En el momento de ceder esos temas, Raymond Scott era bien conocido en el mundo del jazz de preguerra como director de un quinteto que ejecutaba de memoria complicadísimos arreglos, y por composiciones que anunciaban en los títulos su fascinación con el universo de los hermanos Marx: "Los cubitos de hielo de ayer", "Música para acompañar la cena de una tribu caníbal", "Danza para ocho momias egipcias", "Noche terrible a bordo de un transatlántico", "Hipnotismo en Hawaii", "Danza de guerra para indios de madera" y fantasías por el estilo.
No se trata de parodias musicales dirigidas a melómanos en la línea de Spike Jones, Mickey Katz o lo que actualmente hace Les Luthiers, sino de composiciones rigurosas y claramente desarrolladas, graciosas como consecuencia de sus ritmos desacostumbrados, los timbres insólitos y el absurdo de exigir un virtuosismo impecable para interpretar miniaturas de tres minutos, no porque la intención fuera caricaturesca.
Scott vivió obsesionado por la relación entre la música escrita y los aparatos que la reproducían. "El compositor debe tener en cuenta que el oyente no recibe la música directamente; el sonido que le llega ha pasado por micrófonos, cables, amplificadores, receptores y parlantes que la modifican", pensaba en 1938, cuando era uno de los pocos ejecutantes populares con estudio de grabación propio y prefería fotografiarse frente a sus consolas o dando instrucciones desde la cabina que sentado al piano. Esa pasión repartida entre la música y la ingeniería para procesarla -microphone music denominaba a su meta- lo llevó a desarrollar en los años 40 técnicas de playback múltiple que ahora son de uso habitual, y se extendió luego al diseño de teclados eléctricos y de los primeros sintetizadores de los que se tenga noticia, que utilizó para crear una fusión de pop, efectos concretos, jazz, formas clásicas y electrónica imposible de categorizar.

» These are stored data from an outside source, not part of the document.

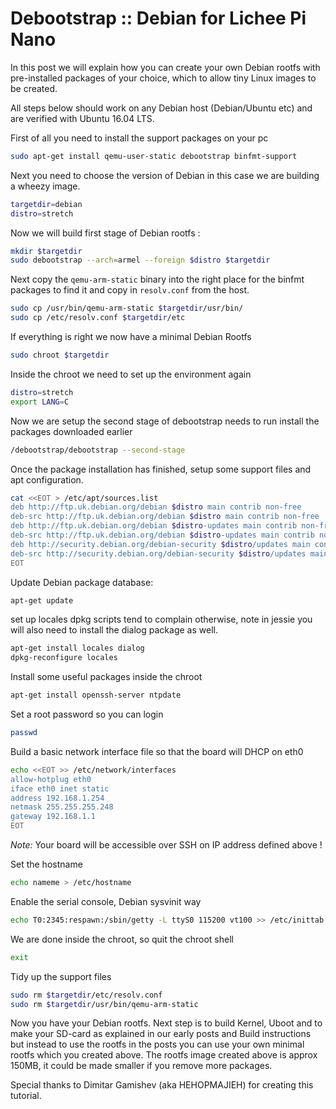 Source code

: # Debootstrap :: Debian for Lichee Pi Nano


In this post we will explain how you can create your own Debian rootfs with pre-installed packages of your choice, which to allow tiny Linux images to be created.

All steps below should work on any Debian host (Debian/Ubuntu etc) and are verified with Ubuntu 16.04 LTS.

First of all you need to install the support packages on your pc

```bash
sudo apt-get install qemu-user-static debootstrap binfmt-support
```


Next you need to choose the version of Debian in this case we are building a wheezy image.

```bash
targetdir=debian
distro=stretch
```


Now we will build first stage of Debian rootfs :

```bash
mkdir $targetdir
sudo debootstrap --arch=armel --foreign $distro $targetdir
```


Next copy the `qemu-arm-static` binary into the right place for the binfmt packages to find it and copy in `resolv.conf` from the host.

```bash
sudo cp /usr/bin/qemu-arm-static $targetdir/usr/bin/
sudo cp /etc/resolv.conf $targetdir/etc
```


If everything is right we now have a minimal Debian Rootfs

```bash
sudo chroot $targetdir
```


Inside the chroot we need to set up the environment again

```bash
distro=stretch
export LANG=C
```


Now we are setup the second stage of debootstrap needs to run install the packages downloaded earlier

```bash
/debootstrap/debootstrap --second-stage
```


Once the package installation has finished, setup some support files and apt configuration.


```bash
cat <<EOT > /etc/apt/sources.list
deb http://ftp.uk.debian.org/debian $distro main contrib non-free
deb-src http://ftp.uk.debian.org/debian $distro main contrib non-free
deb http://ftp.uk.debian.org/debian $distro-updates main contrib non-free
deb-src http://ftp.uk.debian.org/debian $distro-updates main contrib non-free
deb http://security.debian.org/debian-security $distro/updates main contrib non-free
deb-src http://security.debian.org/debian-security $distro/updates main contrib non-free
EOT
```

Update Debian package database:

```bash
apt-get update
```

set up locales dpkg scripts tend to complain otherwise, note in jessie you will also need to install the dialog package as well.


```bash
apt-get install locales dialog
dpkg-reconfigure locales
```


Install some useful packages inside the chroot

```bash
apt-get install openssh-server ntpdate
```

Set a root password so you can login

```bash
passwd
```


Build a basic network interface file so that the board will DHCP on eth0

```bash
echo <<EOT >> /etc/network/interfaces
allow-hotplug eth0
iface eth0 inet static
address 192.168.1.254
netmask 255.255.255.248
gateway 192.168.1.1
EOT
```


*Note:* Your board will be accessible over SSH on IP address defined above !



Set the hostname

```bash
echo nameme > /etc/hostname
```


Enable the serial console, Debian sysvinit way

```bash
echo T0:2345:respawn:/sbin/getty -L ttyS0 115200 vt100 >> /etc/inittab
```


We are done inside the chroot, so quit the chroot shell

```bash
exit
```


Tidy up the support files

```bash
sudo rm $targetdir/etc/resolv.conf
sudo rm $targetdir/usr/bin/qemu-arm-static
```


Now you have your Debian rootfs. Next step is to build Kernel, Uboot and to make your SD-card as explained in our early posts and Build instructions but instead to use the rootfs in the posts you can use your own minimal rootfs which you created above. The rootfs image created above is approx 150MB, it could be made smaller if you remove more packages.


Special thanks to Dimitar Gamishev (aka HEHOPMAJIEH) for creating this tutorial. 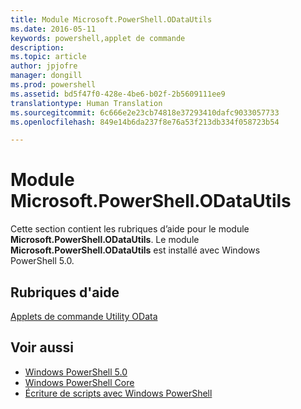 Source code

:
 ```yaml
---
title: Module Microsoft.PowerShell.ODataUtils
ms.date: 2016-05-11
keywords: powershell,applet de commande
description: 
ms.topic: article
author: jpjofre
manager: dongill
ms.prod: powershell
ms.assetid: bd5f47f0-428e-4be6-b02f-2b5609111ee9
translationtype: Human Translation
ms.sourcegitcommit: 6c666e2e23cb74818e37293410dafc9033057733
ms.openlocfilehash: 849e14b6da237f8e76a53f213db334f058723b54

---
```


# Module Microsoft.PowerShell.ODataUtils
Cette section contient les rubriques d’aide pour le module **Microsoft.PowerShell.ODataUtils**. Le module **Microsoft.PowerShell.ODataUtils** est installé avec Windows PowerShell 5.0.

## Rubriques d'aide
[Applets de commande Utility OData](http://technet.microsoft.com/library/dn818506(v=wps.640).aspx)

## Voir aussi
- [Windows PowerShell 5.0](Windows-PowerShell-5.0.md)
- [Windows PowerShell Core](https://technet.microsoft.com/en-us/library/4b75f1e4-f327-48f3-92ab-bf5435094d41)
- [Écriture de scripts avec Windows PowerShell](../../getting-started/fundamental/Scripting-with-Windows-PowerShell.md)




<!--HONumber=Oct16_HO3-->


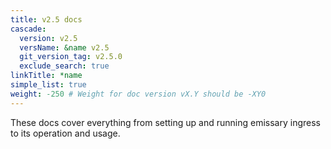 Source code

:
 ```yaml
---
title: v2.5 docs
cascade:
  version: v2.5
  versName: &name v2.5
  git_version_tag: v2.5.0
  exclude_search: true
linkTitle: *name
simple_list: true
weight: -250 # Weight for doc version vX.Y should be -XY0
---
```


These docs cover everything from setting up and running emissary ingress to its operation and usage.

Murió a los 85 años, en 1994, incapaz ya de operar su última invención: un sistema MIDI de fabricación casera similar a los que ahora se han vuelto imprescindibles para producir dance music. Su redescubrimiento comenzó el año siguiente, cuando Elvis Costello programó dos trasnoches de un festival de música alternativa con el sexteto holandés The Beau Hunks ejecutando las composiciones de Scott. Más adelante, el sello Basta sorprendió con la reedición de los tres volúmenes de "Sonidos para arrullar bebés", un anticipo de 1963 de lo que sería el minimalismo de Terry Riley y la ambient music de Brian Eno. El último año, la editorial publicó "Microphone music", una colección de interpretaciones inéditas del quinteto original, seguida del mítico álbum "Lo inesperado", nuevas evidencias de que no sólo fue un artista-inventor-artesano a la altura de Leon Theremin o Les Paul, sino que además su música era tan divertida como aventurada.